2007/12/6 木曜日

高齢者の長寿の目安は体脂肪ではなく、心肺機能

Filed under: 病気, アンチエイジング — info @ 11:57:55

■JAMA

60歳以上の高齢者が長生きするかどうかは、心肺機能が高いか低いかであって、体脂肪とは無関係であることが、アメリカの大学の試験で明らかになりました。

これまで、中年については、肥満度や運動不足が長寿を左右することは知られていましたが、高齢者のそれを調べるために、サウスカロライナ大学の研究チームは、2,603人の60歳以上(平均64.4歳)の高齢者を対象に、12年にわたる追跡調査を実施し、長寿に関わる要因を調べました。

その結果、心肺機能が高い高齢者ほど、死亡率が低いこと、それに対して、体脂肪率については、死亡率に影響しないことが分かりました。

[コメント]

メタボリックシンドロームの診断基準が大変話題になったのは、数値で示されたからのように思います。ウエストにしろ、体重(体格指数)にしろ、数値で示されるわけですから、数値によって、自分の程度を知ることが出来るわけで、その対策も数値をコントロールすることになりがちです。
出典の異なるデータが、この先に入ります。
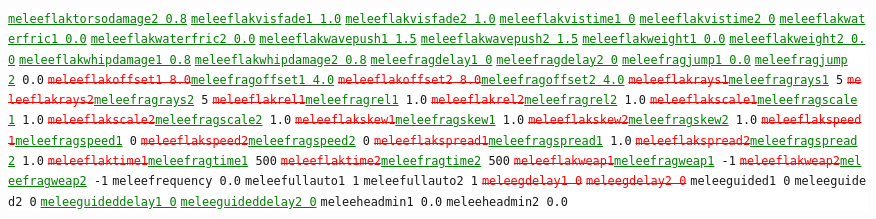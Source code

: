 <span style="color:green; text-decoration:underline">`meleeflaktorsodamage2 0.8`</span>
<span style="color:green; text-decoration:underline">`meleeflakvisfade1 1.0`</span>
<span style="color:green; text-decoration:underline">`meleeflakvisfade2 1.0`</span>
<span style="color:green; text-decoration:underline">`meleeflakvistime1 0`</span>
<span style="color:green; text-decoration:underline">`meleeflakvistime2 0`</span>
<span style="color:green; text-decoration:underline">`meleeflakwaterfric1 0.0`</span>
<span style="color:green; text-decoration:underline">`meleeflakwaterfric2 0.0`</span>
<span style="color:green; text-decoration:underline">`meleeflakwavepush1 1.5`</span>
<span style="color:green; text-decoration:underline">`meleeflakwavepush2 1.5`</span>
<span style="color:green; text-decoration:underline">`meleeflakweight1 0.0`</span>
<span style="color:green; text-decoration:underline">`meleeflakweight2 0.0`</span>
<span style="color:green; text-decoration:underline">`meleeflakwhipdamage1 0.8`</span>
<span style="color:green; text-decoration:underline">`meleeflakwhipdamage2 0.8`</span>
<span style="color:green; text-decoration:underline">`meleefragdelay1 0`</span>
<span style="color:green; text-decoration:underline">`meleefragdelay2 0`</span>
<span style="color:green; text-decoration:underline">`meleefragjump1 0.0`</span>
<span style="color:green; text-decoration:underline">`meleefragjump2`</span>` 0.0`
<span style="color:red; text-decoration:line-through">`meleeflakoffset1 8.0`</span><span style="color:green; text-decoration:underline">`meleefragoffset1 4.0`</span>
<span style="color:red; text-decoration:line-through">`meleeflakoffset2 8.0`</span><span style="color:green; text-decoration:underline">`meleefragoffset2 4.0`</span>
<span style="color:red; text-decoration:line-through">`meleeflakrays1`</span><span style="color:green; text-decoration:underline">`meleefragrays1`</span>` 5`
<span style="color:red; text-decoration:line-through">`meleeflakrays2`</span><span style="color:green; text-decoration:underline">`meleefragrays2`</span>` 5`
<span style="color:red; text-decoration:line-through">`meleeflakrel1`</span><span style="color:green; text-decoration:underline">`meleefragrel1`</span>` 1.0`
<span style="color:red; text-decoration:line-through">`meleeflakrel2`</span><span style="color:green; text-decoration:underline">`meleefragrel2`</span>` 1.0`
<span style="color:red; text-decoration:line-through">`meleeflakscale1`</span><span style="color:green; text-decoration:underline">`meleefragscale1`</span>` 1.0`
<span style="color:red; text-decoration:line-through">`meleeflakscale2`</span><span style="color:green; text-decoration:underline">`meleefragscale2`</span>` 1.0`
<span style="color:red; text-decoration:line-through">`meleeflakskew1`</span><span style="color:green; text-decoration:underline">`meleefragskew1`</span>` 1.0`
<span style="color:red; text-decoration:line-through">`meleeflakskew2`</span><span style="color:green; text-decoration:underline">`meleefragskew2`</span>` 1.0`
<span style="color:red; text-decoration:line-through">`meleeflakspeed1`</span><span style="color:green; text-decoration:underline">`meleefragspeed1`</span>` 0`
<span style="color:red; text-decoration:line-through">`meleeflakspeed2`</span><span style="color:green; text-decoration:underline">`meleefragspeed2`</span>` 0`
<span style="color:red; text-decoration:line-through">`meleeflakspread1`</span><span style="color:green; text-decoration:underline">`meleefragspread1`</span>` 1.0`
<span style="color:red; text-decoration:line-through">`meleeflakspread2`</span><span style="color:green; text-decoration:underline">`meleefragspread2`</span>` 1.0`
<span style="color:red; text-decoration:line-through">`meleeflaktime1`</span><span style="color:green; text-decoration:underline">`meleefragtime1`</span>` 500`
<span style="color:red; text-decoration:line-through">`meleeflaktime2`</span><span style="color:green; text-decoration:underline">`meleefragtime2`</span>` 500`
<span style="color:red; text-decoration:line-through">`meleeflakweap1`</span><span style="color:green; text-decoration:underline">`meleefragweap1`</span>` -1`
<span style="color:red; text-decoration:line-through">`meleeflakweap2`</span><span style="color:green; text-decoration:underline">`meleefragweap2`</span>` -1`
`meleefrequency 0.0`
`meleefullauto1 1`
`meleefullauto2 1`
<span style="color:red; text-decoration:line-through">`meleegdelay1 0`</span>
<span style="color:red; text-decoration:line-through">`meleegdelay2 0`</span>
`meleeguided1 0`
`meleeguided2 0`
<span style="color:green; text-decoration:underline">`meleeguideddelay1 0`</span>
<span style="color:green; text-decoration:underline">`meleeguideddelay2 0`</span>
`meleeheadmin1 0.0`
`meleeheadmin2 0.0`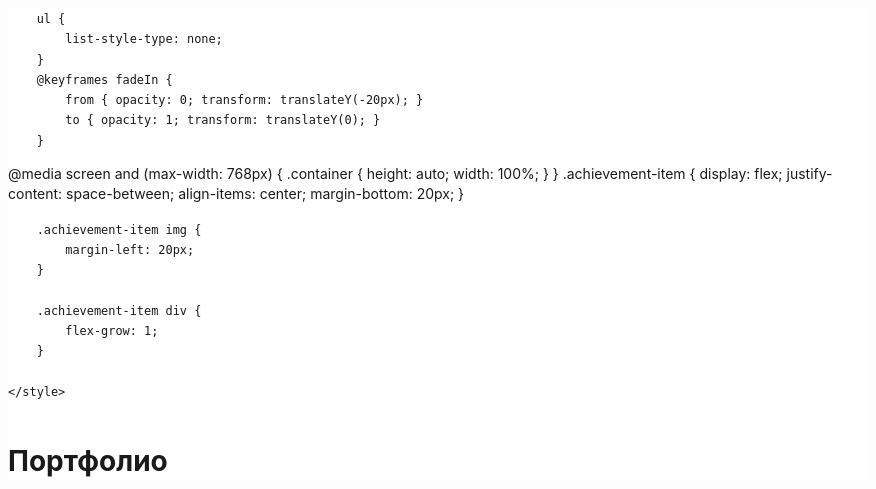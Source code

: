         ul {
            list-style-type: none;
        }
        @keyframes fadeIn {
            from { opacity: 0; transform: translateY(-20px); }
            to { opacity: 1; transform: translateY(0); }
        }
 @media screen and (max-width: 768px) {
            .container {
                height: auto;
                width: 100%;
            }
}
.achievement-item {
            display: flex;
            justify-content: space-between;
            align-items: center;
            margin-bottom: 20px;
        }

        .achievement-item img {
            margin-left: 20px;
        }

        .achievement-item div {
            flex-grow: 1;
        }

    </style>
</head>
<body>
    <div class="container">
        <h1>Портфолио</h1>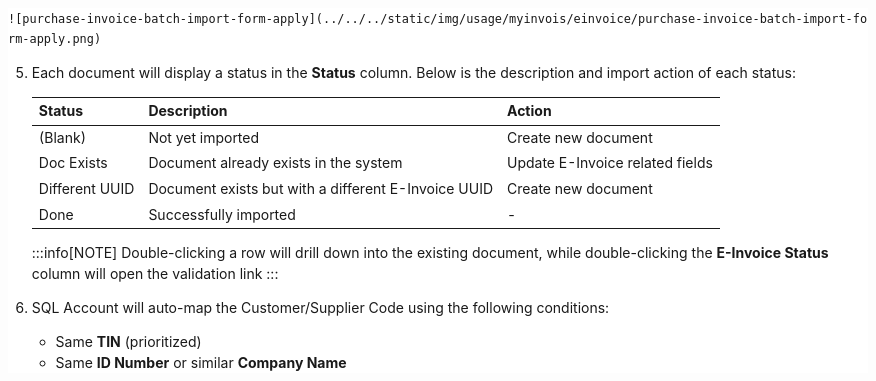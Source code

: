     ![purchase-invoice-batch-import-form-apply](../../../static/img/usage/myinvois/einvoice/purchase-invoice-batch-import-form-apply.png)

5. Each document will display a status in the **Status** column. Below is the description and import action of each status:

    | Status         | Description                                         | Action                          |
    | -------------- | --------------------------------------------------- | ------------------------------- |
    | (Blank)        | Not yet imported                                    | Create new document             |
    | Doc Exists     | Document already exists in the system               | Update E-Invoice related fields |
    | Different UUID | Document exists but with a different E-Invoice UUID | Create new document             |
    | Done           | Successfully imported                               | -                               |

    :::info[NOTE]
    Double-clicking a row will drill down into the existing document, while double-clicking the **E-Invoice Status** column will open the validation link
    :::

6. SQL Account will auto-map the Customer/Supplier Code using the following conditions:

    - Same **TIN** (prioritized)
    - Same **ID Number** or similar **Company Name**
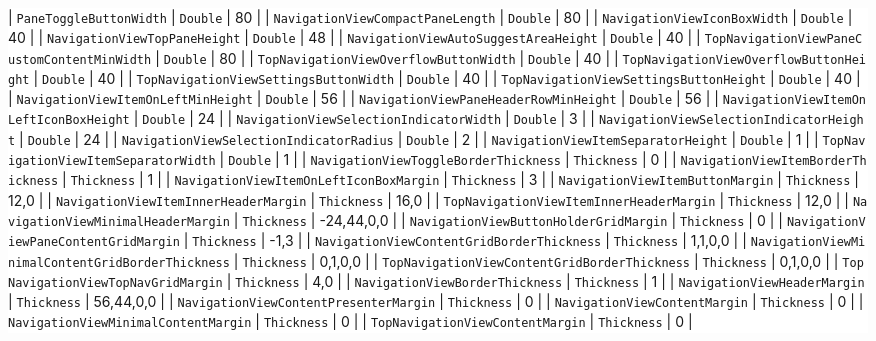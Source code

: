 | `PaneToggleButtonWidth`                                       | `Double`          | 80                                                |
| `NavigationViewCompactPaneLength`                             | `Double`          | 80                                                |
| `NavigationViewIconBoxWidth`                                  | `Double`          | 40                                                |
| `NavigationViewTopPaneHeight`                                 | `Double`          | 48                                                |
| `NavigationViewAutoSuggestAreaHeight`                         | `Double`          | 40                                                |
| `TopNavigationViewPaneCustomContentMinWidth`                  | `Double`          | 80                                                |
| `TopNavigationViewOverflowButtonWidth`                        | `Double`          | 40                                                |
| `TopNavigationViewOverflowButtonHeight`                       | `Double`          | 40                                                |
| `TopNavigationViewSettingsButtonWidth`                        | `Double`          | 40                                                |
| `TopNavigationViewSettingsButtonHeight`                       | `Double`          | 40                                                |
| `NavigationViewItemOnLeftMinHeight`                           | `Double`          | 56                                                |
| `NavigationViewPaneHeaderRowMinHeight`                        | `Double`          | 56                                                |
| `NavigationViewItemOnLeftIconBoxHeight`                       | `Double`          | 24                                                |
| `NavigationViewSelectionIndicatorWidth`                       | `Double`          | 3                                                 |
| `NavigationViewSelectionIndicatorHeight`                      | `Double`          | 24                                                |
| `NavigationViewSelectionIndicatorRadius`                      | `Double`          | 2                                                 |
| `NavigationViewItemSeparatorHeight`                           | `Double`          | 1                                                 |
| `TopNavigationViewItemSeparatorWidth`                         | `Double`          | 1                                                 |
| `NavigationViewToggleBorderThickness`                         | `Thickness`       | 0                                                 |
| `NavigationViewItemBorderThickness`                           | `Thickness`       | 1                                                 |
| `NavigationViewItemOnLeftIconBoxMargin`                       | `Thickness`       | 3                                                 |
| `NavigationViewItemButtonMargin`                              | `Thickness`       | 12,0                                              |
| `NavigationViewItemInnerHeaderMargin`                         | `Thickness`       | 16,0                                              |
| `TopNavigationViewItemInnerHeaderMargin`                      | `Thickness`       | 12,0                                              |
| `NavigationViewMinimalHeaderMargin`                           | `Thickness`       | -24,44,0,0                                        |
| `NavigationViewButtonHolderGridMargin`                        | `Thickness`       | 0                                                 |
| `NavigationViewPaneContentGridMargin`                         | `Thickness`       | -1,3                                              |
| `NavigationViewContentGridBorderThickness`                    | `Thickness`       | 1,1,0,0                                           |
| `NavigationViewMinimalContentGridBorderThickness`             | `Thickness`       | 0,1,0,0                                           |
| `TopNavigationViewContentGridBorderThickness`                 | `Thickness`       | 0,1,0,0                                           |
| `TopNavigationViewTopNavGridMargin`                           | `Thickness`       | 4,0                                               |
| `NavigationViewBorderThickness`                               | `Thickness`       | 1                                                 |
| `NavigationViewHeaderMargin`                                  | `Thickness`       | 56,44,0,0                                         |
| `NavigationViewContentPresenterMargin`                        | `Thickness`       | 0                                                 |
| `NavigationViewContentMargin`                                 | `Thickness`       | 0                                                 |
| `NavigationViewMinimalContentMargin`                          | `Thickness`       | 0                                                 |
| `TopNavigationViewContentMargin`                              | `Thickness`       | 0                                                 |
ところが、ともすれば、数値を改善することは、一つの目安にしか過ぎないはずなのに、いつの間にか、目的化しかねません。検査結果の数値は、あくまでも、一時的な身体の部分の状態をあらわすだけであって、それが全てにはなりえないかずのものです。そんな数値に一喜一憂するよりも、美味しく食べて、気持ちよく運動することが長寿の秘訣のように思えてなりません。そんなことを強く感じさせてくれる研究報告でした。